This package implements various machine learning algorithms for handling class-conditional label noise (CCN), also in cases where the class-wise noise rates are partially known.
pip install .
This package is part of our supplementary material for "Class-Conditional Label Noise in Astroparticle Physics", our publication at ECML-PKDD 2023.
You find the 4-page supplement of our publication in the supplement.pdf
file. The results of additional experiments are placed in the results/
directory.
To make any soft classifier (i.e., scoring function) from scikit-learn CCN-aware, you only need to wrap it in a ThresholdedClassifier
.
from pkccn import ThresholdedClassifier
ccn_classifier = ThresholdedClassifier(
sklearn_base_classifier, # e.g. LogisticRegression()
method, # "lima", "menon", "mithal", or "default"
method_args = {"p_minus": 0.5, "verbose": True} # optional arguments
)
ccn_classifier.fit(X_train, y_train)
y_pred = ccn_classifier.predict(X_test)
We recommend to use bagging classifiers, like random forests. These classifiers are able to optimize their CCN-aware decision threshold consistently, on out-of-bag noisy labels.
To make use of this feature, you need to specify prediction_method="oob"

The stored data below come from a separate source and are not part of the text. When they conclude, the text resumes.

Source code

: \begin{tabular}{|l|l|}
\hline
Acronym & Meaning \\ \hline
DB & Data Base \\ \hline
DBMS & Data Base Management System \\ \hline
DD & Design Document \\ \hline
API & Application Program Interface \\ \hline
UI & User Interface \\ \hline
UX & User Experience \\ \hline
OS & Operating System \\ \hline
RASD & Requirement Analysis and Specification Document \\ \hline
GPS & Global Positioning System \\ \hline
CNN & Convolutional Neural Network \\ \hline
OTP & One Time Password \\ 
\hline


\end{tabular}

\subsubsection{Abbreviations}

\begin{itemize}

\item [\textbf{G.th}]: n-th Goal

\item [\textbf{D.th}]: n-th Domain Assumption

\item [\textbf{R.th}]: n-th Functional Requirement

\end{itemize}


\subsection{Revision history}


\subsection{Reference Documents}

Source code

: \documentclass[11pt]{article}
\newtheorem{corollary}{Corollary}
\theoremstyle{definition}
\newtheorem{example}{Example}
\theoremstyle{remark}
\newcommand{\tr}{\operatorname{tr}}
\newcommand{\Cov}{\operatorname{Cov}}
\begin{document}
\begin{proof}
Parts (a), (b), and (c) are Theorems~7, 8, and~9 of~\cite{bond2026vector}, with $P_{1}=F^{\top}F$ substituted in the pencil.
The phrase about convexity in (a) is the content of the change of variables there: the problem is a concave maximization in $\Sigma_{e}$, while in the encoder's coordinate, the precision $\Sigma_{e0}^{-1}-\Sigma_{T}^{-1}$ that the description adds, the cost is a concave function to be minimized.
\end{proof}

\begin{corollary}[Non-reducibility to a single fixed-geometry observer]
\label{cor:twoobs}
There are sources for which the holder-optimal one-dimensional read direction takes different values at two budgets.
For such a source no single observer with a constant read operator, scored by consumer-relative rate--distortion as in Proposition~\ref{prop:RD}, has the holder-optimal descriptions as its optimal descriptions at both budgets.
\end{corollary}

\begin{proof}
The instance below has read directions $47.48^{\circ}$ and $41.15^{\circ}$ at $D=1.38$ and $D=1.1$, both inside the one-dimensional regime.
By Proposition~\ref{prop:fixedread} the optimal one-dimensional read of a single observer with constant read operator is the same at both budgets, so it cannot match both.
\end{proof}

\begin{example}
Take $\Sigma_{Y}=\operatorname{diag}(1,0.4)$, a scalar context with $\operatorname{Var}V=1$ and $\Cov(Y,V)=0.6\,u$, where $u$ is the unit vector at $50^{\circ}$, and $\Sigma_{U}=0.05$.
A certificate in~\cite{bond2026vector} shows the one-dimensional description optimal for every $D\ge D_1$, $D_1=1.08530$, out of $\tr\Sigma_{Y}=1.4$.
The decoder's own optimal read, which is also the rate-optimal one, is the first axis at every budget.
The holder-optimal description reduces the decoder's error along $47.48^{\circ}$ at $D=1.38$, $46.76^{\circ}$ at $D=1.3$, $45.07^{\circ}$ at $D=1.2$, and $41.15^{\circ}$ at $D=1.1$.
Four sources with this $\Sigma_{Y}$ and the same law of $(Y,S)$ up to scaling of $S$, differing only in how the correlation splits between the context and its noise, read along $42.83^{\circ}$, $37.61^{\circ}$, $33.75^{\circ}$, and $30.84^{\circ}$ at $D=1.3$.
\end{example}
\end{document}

and ask the classifier to compute out-of-bag scores.
ccn_classifier = ThresholdedClassifier(
RandomForestClassifier(oob_score=True),
method,
prediction_method = "oob"
)
Experiments are best executed through GNU Make. To run them locally, just call
make
in your terminal. To inspect the process without running it, call make -n
(dry run). Our experiments have the following requirements:
- Python 3.10
- HDF5 (system-wide installation, e.g.,
apt-get install libhdf5-dev
) - Julia 1.6 (optional, for plotting the CD diagrams)
- LuaLaTeX (optional, for plotting the CD diagrams)
- Docker (optional, if you prefer to install the above dependencies in an isolated container)
To build a Docker image with all of the dependencies installed, call make
from the docker/
directory and start a container with the docker/run.sh
script.
cd docker/
make
./run.sh
During development, run tests locally with the unittest
package.
python -m venv venv
venv/bin/pip install .[tests]
venv/bin/python -m unittest